Best Cyclical Stocks for 2018
The force is still with Walt Disney. The “Star Wars” film franchise continues to pay off. “Rogue One” produced revenues well into 2017, and “Star Wars: The Last Jedi” was released late last year. Disney also sees massive revenue from its Marvel franchise movies. “Thor: Ragnarok” was released in November 2017, and “Black Panther” last month.
The public seems to be in the mood for entertainment and escape at theme parks, and the new Shanghai Disneyland Park should help boost theme park sales.
Genuine Parts Company
Genuine Parts has increased its dividend for 60 years. The company continues to prosper by acquiring other companies, and is now dominating the auto parts industry.
Genuine Parts’ business model and growth prospects make it a potential winner for 2018. Auto parts are in high demand and GPC is the go-to supplier. Revenues, gross profit and operating income have remained steady for four years. This stock is appealing to investors looking for dividends, safety and some possibility for growth. Shares of the company have been climbing steadily since late 2017.
General Motors Co.
It is hard to believe that General Motors was in danger of going out of business eight years ago. Last year, the company announced that it was investing 1 billion new dollars in manufacturing. The investments were intended to support 1,500 jobs. During the last four years, GM has created 25,000 new jobs.
Operating income has been flat for the past four quarters, and the dividend looks to be safe. In fact, the dividend has been growing, with an average yield of 2.66% over the past five years. America’s love affair with the car is far from over, and GM’s stock chart shows that investors are buying shares.
Best Non-Cyclical Stocks for 2018
Kraft Heinz Company
Kraft Heinz has been beating analyst expectations for earnings. The company sells well-known brands like Oscar Mayer, Heinz, Planters, Velveeta, Philadelphia, Lunchables, Maxwell House, Capri Sun, Ore-Ida, Kool-Aid, and Jell-O.
In 2017, KHC targeted cost cuts of $1.7 billion, focusing on efficiency to keep itself competitive in the packaged food business.

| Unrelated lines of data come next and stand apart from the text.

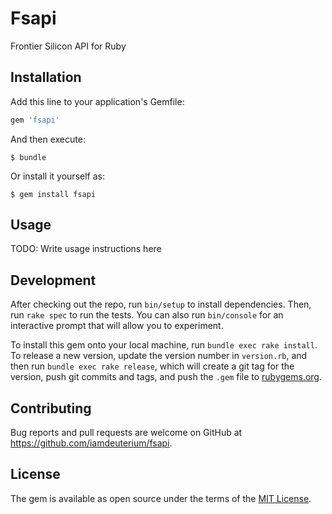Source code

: # Fsapi

Frontier Silicon API for Ruby

## Installation

Add this line to your application's Gemfile:

```ruby
gem 'fsapi'
```

And then execute:

    $ bundle

Or install it yourself as:

    $ gem install fsapi

## Usage

TODO: Write usage instructions here

## Development

After checking out the repo, run `bin/setup` to install dependencies. Then, run `rake spec` to run the tests. You can also run `bin/console` for an interactive prompt that will allow you to experiment.

To install this gem onto your local machine, run `bundle exec rake install`. To release a new version, update the version number in `version.rb`, and then run `bundle exec rake release`, which will create a git tag for the version, push git commits and tags, and push the `.gem` file to [rubygems.org](https://rubygems.org).

## Contributing

Bug reports and pull requests are welcome on GitHub at https://github.com/iamdeuterium/fsapi.

## License

The gem is available as open source under the terms of the [MIT License](https://opensource.org/licenses/MIT).

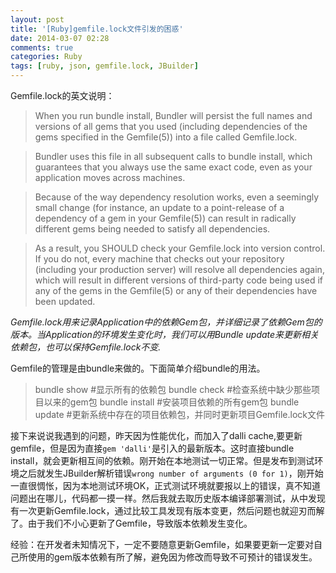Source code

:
 ```yaml
---
layout: post
title: '[Ruby]gemfile.lock文件引发的困惑'
date: 2014-03-07 02:28
comments: true
categories: Ruby
tags: [ruby, json, gemfile.lock, JBuilder]
---
```

Gemfile.lock的英文说明：
    
> When you run bundle install, Bundler will persist the full names and versions of all gems that you used (including dependencies of the gems specified in the Gemfile(5)) into a file called Gemfile.lock.

> Bundler uses this file in all subsequent calls to bundle install, which guarantees that you always use the same exact code, even as your application moves across machines.

> Because of the way dependency resolution works, even a seemingly small change (for instance, an update to a point-release of a dependency of a gem in your Gemfile(5)) can result in radically different gems being needed to satisfy all dependencies.

> As a result, you SHOULD check your Gemfile.lock into version control. If you do not, every machine that checks out your repository (including your production server) will resolve all dependencies again, which will result in different versions of third-party code being used if any of the gems in the Gemfile(5) or any of their dependencies have been updated.

*Gemfile.lock用来记录Application中的依赖Gem包，并详细记录了依赖Gem包的版本。当Application的环境发生变化时，我们可以用Bundle update来更新相关依赖包，也可以保持Gemfile.lock不变.*
  
  Gemfile的管理是由bundle来做的。下面简单介绍bundle的用法。
  > bundle show     #显示所有的依赖包
  > bundle check     #检查系统中缺少那些项目以来的gem包
  > bundle install    #安装项目依赖的所有gem包
  > bundle update  #更新系统中存在的项目依赖包，并同时更新项目Gemfile.lock文件

 接下来说说我遇到的问题，昨天因为性能优化，而加入了dalli cache,要更新gemfile，但是因为直接`gem 'dalli'`是引入的最新版本。这时直接bundle install，就会更新相互间的依赖。刚开始在本地测试一切正常。但是发布到测试环境之后就发生JBuilder解析错误`wrong number of arguments (0 for 1)`，刚开始一直很惆怅，因为本地测试环境OK，正式测试环境就要报以上的错误，真不知道问题出在哪儿，代码都一摸一样。然后我就去取历史版本编译部署测试，从中发现有一次更新Gemfile.lock，通过比较工具发现有版本变更，然后问题也就迎刃而解了。由于我们不小心更新了Gemfile，导致版本依赖发生变化。
 
  经验：在开发者未知情况下，一定不要随意更新Gemfile，如果要更新一定要对自己所使用的gem版本依赖有所了解，避免因为修改而导致不可预计的错误发生。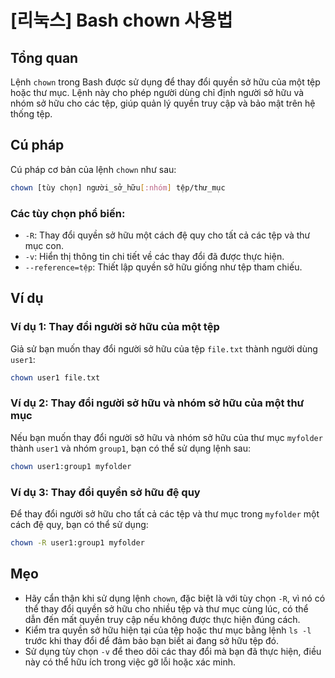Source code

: # [리눅스] Bash chown 사용법

## Tổng quan
Lệnh `chown` trong Bash được sử dụng để thay đổi quyền sở hữu của một tệp hoặc thư mục. Lệnh này cho phép người dùng chỉ định người sở hữu và nhóm sở hữu cho các tệp, giúp quản lý quyền truy cập và bảo mật trên hệ thống tệp.

## Cú pháp
Cú pháp cơ bản của lệnh `chown` như sau:

```bash
chown [tùy chọn] người_sở_hữu[:nhóm] tệp/thư_mục
```

### Các tùy chọn phổ biến:
- `-R`: Thay đổi quyền sở hữu một cách đệ quy cho tất cả các tệp và thư mục con.
- `-v`: Hiển thị thông tin chi tiết về các thay đổi đã được thực hiện.
- `--reference=tệp`: Thiết lập quyền sở hữu giống như tệp tham chiếu.

## Ví dụ
### Ví dụ 1: Thay đổi người sở hữu của một tệp
Giả sử bạn muốn thay đổi người sở hữu của tệp `file.txt` thành người dùng `user1`:

```bash
chown user1 file.txt
```

### Ví dụ 2: Thay đổi người sở hữu và nhóm sở hữu của một thư mục
Nếu bạn muốn thay đổi người sở hữu và nhóm sở hữu của thư mục `myfolder` thành `user1` và nhóm `group1`, bạn có thể sử dụng lệnh sau:

```bash
chown user1:group1 myfolder
```

### Ví dụ 3: Thay đổi quyền sở hữu đệ quy
Để thay đổi người sở hữu cho tất cả các tệp và thư mục trong `myfolder` một cách đệ quy, bạn có thể sử dụng:

```bash
chown -R user1:group1 myfolder
```

## Mẹo
- Hãy cẩn thận khi sử dụng lệnh `chown`, đặc biệt là với tùy chọn `-R`, vì nó có thể thay đổi quyền sở hữu cho nhiều tệp và thư mục cùng lúc, có thể dẫn đến mất quyền truy cập nếu không được thực hiện đúng cách.
- Kiểm tra quyền sở hữu hiện tại của tệp hoặc thư mục bằng lệnh `ls -l` trước khi thay đổi để đảm bảo bạn biết ai đang sở hữu tệp đó.
- Sử dụng tùy chọn `-v` để theo dõi các thay đổi mà bạn đã thực hiện, điều này có thể hữu ích trong việc gỡ lỗi hoặc xác minh.
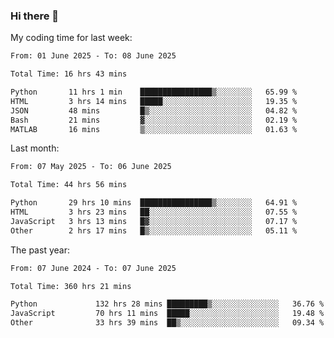 ### Hi there 👋

My coding time for last week:

<!--START_SECTION:week-->

```txt
From: 01 June 2025 - To: 08 June 2025

Total Time: 16 hrs 43 mins

Python       11 hrs 1 min    ████████████████▒░░░░░░░░   65.99 %
HTML         3 hrs 14 mins   █████░░░░░░░░░░░░░░░░░░░░   19.35 %
JSON         48 mins         █▒░░░░░░░░░░░░░░░░░░░░░░░   04.82 %
Bash         21 mins         ▓░░░░░░░░░░░░░░░░░░░░░░░░   02.19 %
MATLAB       16 mins         ▒░░░░░░░░░░░░░░░░░░░░░░░░   01.63 %
```

<!--END_SECTION:week-->

Last month:

<!--START_SECTION:month-->

```txt
From: 07 May 2025 - To: 06 June 2025

Total Time: 44 hrs 56 mins

Python       29 hrs 10 mins  ████████████████▒░░░░░░░░   64.91 %
HTML         3 hrs 23 mins   ██░░░░░░░░░░░░░░░░░░░░░░░   07.55 %
JavaScript   3 hrs 13 mins   █▓░░░░░░░░░░░░░░░░░░░░░░░   07.17 %
Other        2 hrs 17 mins   █▒░░░░░░░░░░░░░░░░░░░░░░░   05.11 %
```

<!--END_SECTION:month-->

The past year:

<!--START_SECTION:year-->

```txt
From: 07 June 2024 - To: 07 June 2025

Total Time: 360 hrs 21 mins

Python             132 hrs 28 mins █████████▒░░░░░░░░░░░░░░░   36.76 %
JavaScript         70 hrs 11 mins  █████░░░░░░░░░░░░░░░░░░░░   19.48 %
Other              33 hrs 39 mins  ██▒░░░░░░░░░░░░░░░░░░░░░░   09.34 %
```

<!--END_SECTION:year-->

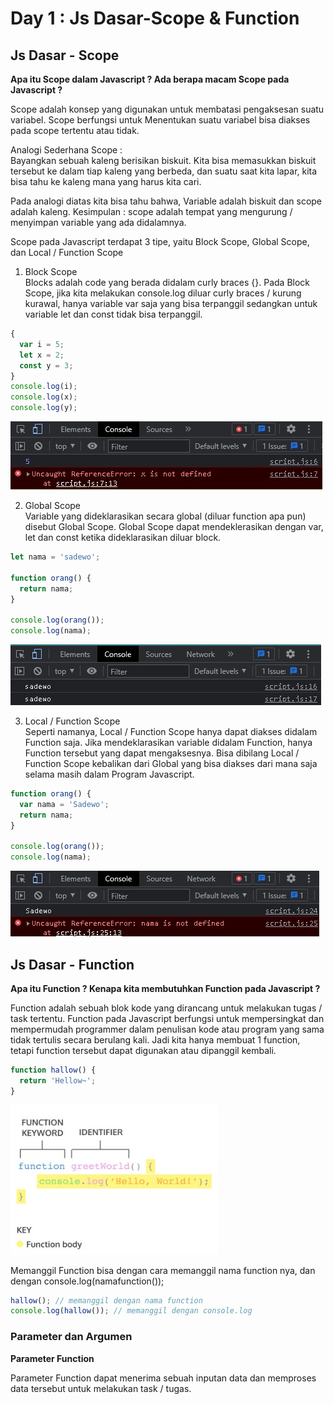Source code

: # Day 1 : Js Dasar-Scope & Function

## Js Dasar - Scope

<b>Apa itu Scope dalam Javascript ? Ada berapa macam Scope pada Javascript ?</b>

<p>Scope adalah  konsep yang digunakan untuk membatasi pengaksesan suatu variabel. Scope berfungsi untuk Menentukan suatu variabel bisa diakses pada scope tertentu atau tidak.</p>
<p>Analogi Sederhana Scope : <br/>
Bayangkan sebuah kaleng berisikan biskuit. Kita bisa memasukkan biskuit tersebut ke dalam tiap kaleng yang berbeda, dan suatu saat kita lapar, kita bisa tahu ke kaleng mana yang harus kita cari.</p>
<p>Pada analogi diatas kita bisa tahu bahwa, Variable adalah biskuit dan scope adalah kaleng. Kesimpulan : scope adalah tempat yang mengurung / menyimpan variable yang ada didalamnya.</p>

<p>Scope pada Javascript terdapat 3 tipe, yaitu Block Scope, Global Scope, dan Local / Function Scope</p>

1. Block Scope <br/> Blocks adalah code yang berada didalam curly braces {}. Pada Block Scope, jika kita melakukan console.log diluar curly braces / kurung kurawal, hanya variable var saja yang bisa terpanggil sedangkan untuk variable let dan const tidak bisa terpanggil.

```js
{
  var i = 5;
  let x = 2;
  const y = 3;
}
console.log(i);
console.log(x);
console.log(y);
```

![](./image/SS-js-block-scope.jpg)

2. Global Scope <br/> Variable yang dideklarasikan secara global (diluar function apa pun) disebut Global Scope. Global Scope dapat mendeklerasikan dengan var, let dan const ketika dideklarasikan diluar block.

```js
let nama = 'sadewo';

function orang() {
  return nama;
}

console.log(orang());
console.log(nama);
```

![](./image/SS-js-global-scope.jpg)

3. Local / Function Scope <br/> Seperti namanya, Local / Function Scope hanya dapat diakses didalam Function saja. Jika mendeklarasikan variable didalam Function, hanya Function tersebut yang dapat mengaksesnya. Bisa dibilang Local / Function Scope kebalikan dari Global yang bisa diakses dari mana saja selama masih dalam Program Javascript.

```js
function orang() {
  var nama = 'Sadewo';
  return nama;
}

console.log(orang());
console.log(nama);
```

![](./image/SS-js-local-scope.jpg)

## Js Dasar - Function

<b>Apa itu Function ? Kenapa kita membutuhkan Function pada Javascript ?</b>

<p>Function adalah sebuah blok kode yang dirancang untuk melakukan tugas / task tertentu. Function pada Javascript berfungsi untuk mempersingkat dan mempermudah programmer dalam penulisan kode atau program yang sama tidak tertulis secara berulang kali. Jadi kita hanya membuat 1 function, tetapi function tersebut dapat digunakan atau dipanggil kembali.</p>

```js
function hallow() {
  return 'Hellow~';
}
```

![](./image/SS-js-function.jpg)

<p>Memanggil Function bisa dengan cara memanggil nama function nya, dan dengan console.log(namafunction());</p>

```js
hallow(); // memanggil dengan nama function
console.log(hallow()); // memanggil dengan console.log
```

### Parameter dan Argumen

<b>Parameter Function</b>

<p>Parameter Function dapat menerima sebuah inputan data dan memproses data tersebut untuk melakukan task / tugas.</p>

It already sells in 31 countries, and it is not going away anytime soon.
Currently, the stock is recovering from a sharp drop in June 2017. It seems to have found support at around $75 per share, so investors will have to decide if this is a buying opportunity.
Johnson & Johnson
Johnson & Johnson covers a wide range of companies in the healthcare industry, giving it a diversity that should appeal to investors. Among its brands are Listerine, Neutrogena and Tylenol. Despite being a more defensive play, the stock managed to gain 20.6% in 2017 in a market that has rewarded growth far more than defensive stocks.
The company expects to boost sales by 4% to 5% over the next year and looks to benefit from both its investment to research and development and the impact of a weaker dollar.
Sysco is a food company that sells frozen foods, canned foods, dry foods and fresh meat, seafood and dairy. In other words, SYY is not going to run out of customers any time soon. The demand for its products will continue through the ups and downs of world economies, because these foods are not luxury items.
Sysco pays a dividend and offers some growth if the trend continues. The share price has been volatile since January of 2017.